I don't recall anybody making that argument.

You seem to be somewhat uncomfortable with this idea, even though men are generally portrayed as the heroes of videogames. So, maybe you can understand how women feel when they are portrayed not only as not-heroes, but simply as objects of desire with no agency of their own?

Don't you think they could feel just as bad and inferior in the wake of these displays of perfection that women are suddenly taught what men are supposed to be like?
I think you accidentally hit the nail on the head here. Women are more often than not presented as [strong]displays[/strong] in videogames, not as active characters. They tend to serve the purpose of eye-candy.

Meanwhile, most videogame protagonists are male, and they are the ones with power. You're not supposed to ogle them, you are supposed to pretend that you [em]are[/em] them.

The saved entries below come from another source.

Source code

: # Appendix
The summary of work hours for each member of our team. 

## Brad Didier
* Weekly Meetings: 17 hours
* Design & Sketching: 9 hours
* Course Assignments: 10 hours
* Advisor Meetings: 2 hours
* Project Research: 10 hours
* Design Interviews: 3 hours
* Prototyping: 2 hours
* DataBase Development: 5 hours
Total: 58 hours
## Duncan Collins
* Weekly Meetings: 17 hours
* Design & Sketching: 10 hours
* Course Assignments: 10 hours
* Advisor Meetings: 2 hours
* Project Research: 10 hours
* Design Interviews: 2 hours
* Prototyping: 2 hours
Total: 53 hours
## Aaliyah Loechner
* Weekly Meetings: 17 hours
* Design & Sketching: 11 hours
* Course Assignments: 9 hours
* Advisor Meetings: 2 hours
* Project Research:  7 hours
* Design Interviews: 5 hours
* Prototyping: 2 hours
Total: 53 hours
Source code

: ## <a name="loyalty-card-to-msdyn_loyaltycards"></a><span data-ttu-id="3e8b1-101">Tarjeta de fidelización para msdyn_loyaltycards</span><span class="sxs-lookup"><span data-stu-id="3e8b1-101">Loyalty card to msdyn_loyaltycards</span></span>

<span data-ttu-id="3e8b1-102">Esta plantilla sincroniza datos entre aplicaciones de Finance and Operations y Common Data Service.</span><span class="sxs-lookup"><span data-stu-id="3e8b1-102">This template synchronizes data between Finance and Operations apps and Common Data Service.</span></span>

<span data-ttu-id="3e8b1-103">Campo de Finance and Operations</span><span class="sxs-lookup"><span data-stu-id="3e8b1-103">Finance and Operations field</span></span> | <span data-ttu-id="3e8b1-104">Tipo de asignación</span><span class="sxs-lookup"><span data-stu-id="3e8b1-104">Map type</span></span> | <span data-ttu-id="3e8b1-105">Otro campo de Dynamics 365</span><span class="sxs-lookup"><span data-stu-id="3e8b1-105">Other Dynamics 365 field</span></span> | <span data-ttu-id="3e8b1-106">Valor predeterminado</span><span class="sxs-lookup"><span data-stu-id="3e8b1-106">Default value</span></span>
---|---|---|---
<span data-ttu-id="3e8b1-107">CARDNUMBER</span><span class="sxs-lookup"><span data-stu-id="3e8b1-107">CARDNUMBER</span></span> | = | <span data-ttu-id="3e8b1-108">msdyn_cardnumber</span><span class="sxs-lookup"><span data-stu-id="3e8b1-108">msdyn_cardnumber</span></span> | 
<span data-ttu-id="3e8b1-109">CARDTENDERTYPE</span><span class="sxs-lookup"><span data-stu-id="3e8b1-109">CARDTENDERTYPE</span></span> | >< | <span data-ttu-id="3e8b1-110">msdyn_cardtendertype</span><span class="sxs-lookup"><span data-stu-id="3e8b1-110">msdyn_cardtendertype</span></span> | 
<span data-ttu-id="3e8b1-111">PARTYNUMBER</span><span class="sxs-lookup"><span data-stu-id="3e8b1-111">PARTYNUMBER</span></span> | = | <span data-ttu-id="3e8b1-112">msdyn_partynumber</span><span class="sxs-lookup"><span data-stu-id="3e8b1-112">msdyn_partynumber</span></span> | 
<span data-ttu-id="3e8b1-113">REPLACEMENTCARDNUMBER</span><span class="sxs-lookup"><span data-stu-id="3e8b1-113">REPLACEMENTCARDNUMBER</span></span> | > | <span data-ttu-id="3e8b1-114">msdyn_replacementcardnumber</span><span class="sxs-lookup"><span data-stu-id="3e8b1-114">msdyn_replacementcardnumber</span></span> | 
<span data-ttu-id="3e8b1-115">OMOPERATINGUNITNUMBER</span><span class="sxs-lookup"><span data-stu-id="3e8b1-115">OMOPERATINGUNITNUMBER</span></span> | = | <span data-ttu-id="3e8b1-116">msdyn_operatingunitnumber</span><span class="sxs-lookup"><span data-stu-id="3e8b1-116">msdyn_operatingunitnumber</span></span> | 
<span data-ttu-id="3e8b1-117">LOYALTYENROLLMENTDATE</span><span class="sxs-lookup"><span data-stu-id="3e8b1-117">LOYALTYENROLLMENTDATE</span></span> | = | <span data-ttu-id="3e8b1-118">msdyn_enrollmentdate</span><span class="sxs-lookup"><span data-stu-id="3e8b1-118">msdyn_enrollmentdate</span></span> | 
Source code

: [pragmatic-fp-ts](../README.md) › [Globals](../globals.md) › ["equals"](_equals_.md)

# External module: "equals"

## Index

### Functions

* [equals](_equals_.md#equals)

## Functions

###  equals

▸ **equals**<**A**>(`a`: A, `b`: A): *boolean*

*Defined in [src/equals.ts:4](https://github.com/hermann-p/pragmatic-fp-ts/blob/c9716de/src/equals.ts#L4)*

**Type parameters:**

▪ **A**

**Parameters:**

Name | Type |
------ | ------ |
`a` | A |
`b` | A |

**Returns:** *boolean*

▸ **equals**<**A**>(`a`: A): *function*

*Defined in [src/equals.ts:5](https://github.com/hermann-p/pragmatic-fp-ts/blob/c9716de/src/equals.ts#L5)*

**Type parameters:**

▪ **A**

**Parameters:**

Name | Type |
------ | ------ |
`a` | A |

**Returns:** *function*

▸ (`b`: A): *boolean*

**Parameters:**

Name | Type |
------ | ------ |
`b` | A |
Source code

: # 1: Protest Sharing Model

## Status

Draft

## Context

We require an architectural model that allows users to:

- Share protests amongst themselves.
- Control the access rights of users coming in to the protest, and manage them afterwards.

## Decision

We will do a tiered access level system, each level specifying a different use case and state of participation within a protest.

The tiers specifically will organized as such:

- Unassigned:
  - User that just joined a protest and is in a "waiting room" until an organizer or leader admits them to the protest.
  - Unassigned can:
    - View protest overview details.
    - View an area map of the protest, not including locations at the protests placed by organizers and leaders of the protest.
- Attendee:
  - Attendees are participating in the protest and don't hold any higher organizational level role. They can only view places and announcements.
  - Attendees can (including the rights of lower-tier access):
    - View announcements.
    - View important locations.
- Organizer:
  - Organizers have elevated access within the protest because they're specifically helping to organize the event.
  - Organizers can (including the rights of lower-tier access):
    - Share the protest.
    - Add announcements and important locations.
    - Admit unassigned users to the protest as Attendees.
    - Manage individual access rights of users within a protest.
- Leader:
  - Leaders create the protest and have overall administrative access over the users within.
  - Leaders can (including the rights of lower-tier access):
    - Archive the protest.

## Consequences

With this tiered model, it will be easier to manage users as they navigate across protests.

Wouldn't it be easier/a better plan if every main character in video games and possibly movies would be fat neckbeards instead, so women lower their standards and start accepting inferior specimen over time?
How about simply doing what Jim suggests, and try to raise female characters to somewhere close to the quality of male characters, rather than just painting them purely as sex/romantic subjects?

How are men supposed to live up to those role models that they are taught to be more like?
They aren't. Men are generally taught that they can be whatever they want to be, and a pretty woman will support them through their troubles.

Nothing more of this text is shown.